----- Given information
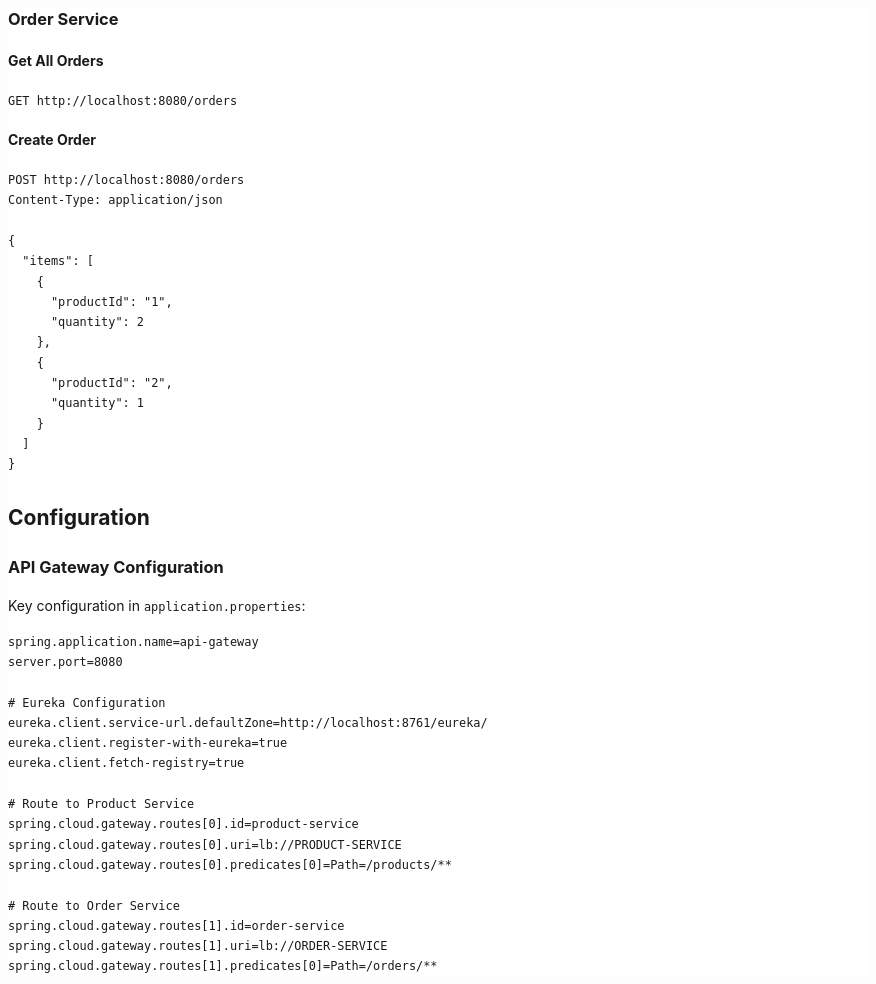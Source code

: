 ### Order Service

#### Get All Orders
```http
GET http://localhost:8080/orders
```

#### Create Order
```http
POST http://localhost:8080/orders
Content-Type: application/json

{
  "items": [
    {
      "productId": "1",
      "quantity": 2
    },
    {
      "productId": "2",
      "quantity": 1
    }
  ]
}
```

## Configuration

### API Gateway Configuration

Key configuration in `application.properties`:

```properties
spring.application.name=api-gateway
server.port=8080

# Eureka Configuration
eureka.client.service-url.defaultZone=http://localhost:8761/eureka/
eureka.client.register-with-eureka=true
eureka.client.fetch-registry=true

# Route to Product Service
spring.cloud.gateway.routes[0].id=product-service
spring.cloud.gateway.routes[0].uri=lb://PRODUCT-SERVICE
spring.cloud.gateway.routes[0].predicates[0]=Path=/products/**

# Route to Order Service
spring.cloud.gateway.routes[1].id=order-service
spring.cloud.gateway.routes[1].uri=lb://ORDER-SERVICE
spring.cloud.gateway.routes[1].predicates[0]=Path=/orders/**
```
----------
----- Given information
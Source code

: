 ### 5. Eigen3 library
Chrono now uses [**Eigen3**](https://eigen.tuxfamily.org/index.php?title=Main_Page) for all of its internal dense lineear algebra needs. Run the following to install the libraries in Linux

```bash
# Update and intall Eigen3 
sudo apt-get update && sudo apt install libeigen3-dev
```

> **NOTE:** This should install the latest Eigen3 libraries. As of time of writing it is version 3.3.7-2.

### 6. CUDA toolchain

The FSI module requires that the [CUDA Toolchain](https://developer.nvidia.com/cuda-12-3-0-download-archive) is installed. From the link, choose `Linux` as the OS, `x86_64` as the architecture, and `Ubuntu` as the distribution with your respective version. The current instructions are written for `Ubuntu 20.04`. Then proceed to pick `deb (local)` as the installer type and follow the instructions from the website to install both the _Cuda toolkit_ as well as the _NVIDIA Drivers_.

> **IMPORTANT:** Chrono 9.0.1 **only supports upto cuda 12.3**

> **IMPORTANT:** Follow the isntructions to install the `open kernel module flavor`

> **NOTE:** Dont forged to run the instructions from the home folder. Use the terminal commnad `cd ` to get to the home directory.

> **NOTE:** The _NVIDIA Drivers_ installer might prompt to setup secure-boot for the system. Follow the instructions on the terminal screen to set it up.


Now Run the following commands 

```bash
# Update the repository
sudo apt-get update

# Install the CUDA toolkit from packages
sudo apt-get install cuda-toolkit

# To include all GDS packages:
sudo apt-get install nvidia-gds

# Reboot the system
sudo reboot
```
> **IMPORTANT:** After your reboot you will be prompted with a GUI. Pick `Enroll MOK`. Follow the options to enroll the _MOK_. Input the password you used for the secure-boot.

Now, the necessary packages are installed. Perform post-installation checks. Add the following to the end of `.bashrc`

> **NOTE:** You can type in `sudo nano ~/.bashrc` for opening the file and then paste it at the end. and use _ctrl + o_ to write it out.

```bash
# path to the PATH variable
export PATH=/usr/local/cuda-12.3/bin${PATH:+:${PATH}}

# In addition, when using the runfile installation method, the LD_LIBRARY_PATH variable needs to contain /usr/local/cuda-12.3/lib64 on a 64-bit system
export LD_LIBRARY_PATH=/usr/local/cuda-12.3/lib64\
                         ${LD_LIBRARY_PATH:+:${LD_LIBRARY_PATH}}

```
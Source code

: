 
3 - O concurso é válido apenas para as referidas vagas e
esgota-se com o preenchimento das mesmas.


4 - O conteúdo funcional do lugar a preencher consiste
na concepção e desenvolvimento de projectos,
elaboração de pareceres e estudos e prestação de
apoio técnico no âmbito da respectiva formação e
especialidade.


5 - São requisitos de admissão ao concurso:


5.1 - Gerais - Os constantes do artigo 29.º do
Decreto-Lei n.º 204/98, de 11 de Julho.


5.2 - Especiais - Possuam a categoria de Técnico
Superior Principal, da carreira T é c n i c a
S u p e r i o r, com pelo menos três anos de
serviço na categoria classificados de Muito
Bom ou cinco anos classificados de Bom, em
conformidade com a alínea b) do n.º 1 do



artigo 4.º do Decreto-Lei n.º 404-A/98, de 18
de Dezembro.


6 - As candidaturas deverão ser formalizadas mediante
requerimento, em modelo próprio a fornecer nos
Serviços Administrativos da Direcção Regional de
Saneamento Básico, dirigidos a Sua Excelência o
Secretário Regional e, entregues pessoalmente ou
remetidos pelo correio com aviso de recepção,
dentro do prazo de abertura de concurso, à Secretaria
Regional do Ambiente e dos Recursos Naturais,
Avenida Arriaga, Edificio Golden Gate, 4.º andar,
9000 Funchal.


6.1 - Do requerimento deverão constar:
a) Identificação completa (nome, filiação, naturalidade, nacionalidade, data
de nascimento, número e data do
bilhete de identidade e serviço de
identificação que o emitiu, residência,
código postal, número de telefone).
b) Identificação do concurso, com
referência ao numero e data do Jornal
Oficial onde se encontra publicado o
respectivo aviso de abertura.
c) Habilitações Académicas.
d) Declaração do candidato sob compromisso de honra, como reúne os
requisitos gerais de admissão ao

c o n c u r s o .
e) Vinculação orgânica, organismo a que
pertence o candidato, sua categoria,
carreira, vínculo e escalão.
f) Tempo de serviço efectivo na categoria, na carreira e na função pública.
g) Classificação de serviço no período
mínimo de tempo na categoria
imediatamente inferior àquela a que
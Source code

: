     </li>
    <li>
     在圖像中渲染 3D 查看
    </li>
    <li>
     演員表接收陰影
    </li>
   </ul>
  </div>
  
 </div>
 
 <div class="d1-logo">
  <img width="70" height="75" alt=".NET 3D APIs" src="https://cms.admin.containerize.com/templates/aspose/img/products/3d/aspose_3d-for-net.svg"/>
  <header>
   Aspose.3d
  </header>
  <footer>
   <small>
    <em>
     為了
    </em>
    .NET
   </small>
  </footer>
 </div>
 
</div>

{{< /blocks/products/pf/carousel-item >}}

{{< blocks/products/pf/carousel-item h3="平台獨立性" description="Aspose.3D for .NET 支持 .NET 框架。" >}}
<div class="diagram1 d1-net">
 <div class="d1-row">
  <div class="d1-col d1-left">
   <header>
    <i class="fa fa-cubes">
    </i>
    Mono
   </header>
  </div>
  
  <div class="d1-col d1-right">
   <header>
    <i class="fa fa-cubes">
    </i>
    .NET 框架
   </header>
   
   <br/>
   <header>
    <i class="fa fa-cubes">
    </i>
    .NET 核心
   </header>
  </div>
----------
--- Exercise ---
Which lines in the records above contain the word "from"? Copy each one.

--- Expected answer ---
The FSI module requires that the [CUDA Toolchain](https://developer.nvidia.com/cuda-12-3-0-download-archive) is installed. From the link, choose `Linux` as the OS, `x86_64` as the architecture, and `Ubuntu` as the distribution with your respective version. The current instructions are written for `Ubuntu 20.04`. Then proceed to pick `deb (local)` as the installer type and follow the instructions from the website to install both the _Cuda toolkit_ as well as the _NVIDIA Drivers_.
> **NOTE:** Dont forged to run the instructions from the home folder. Use the terminal commnad `cd ` to get to the home directory.
# Install the CUDA toolkit from packages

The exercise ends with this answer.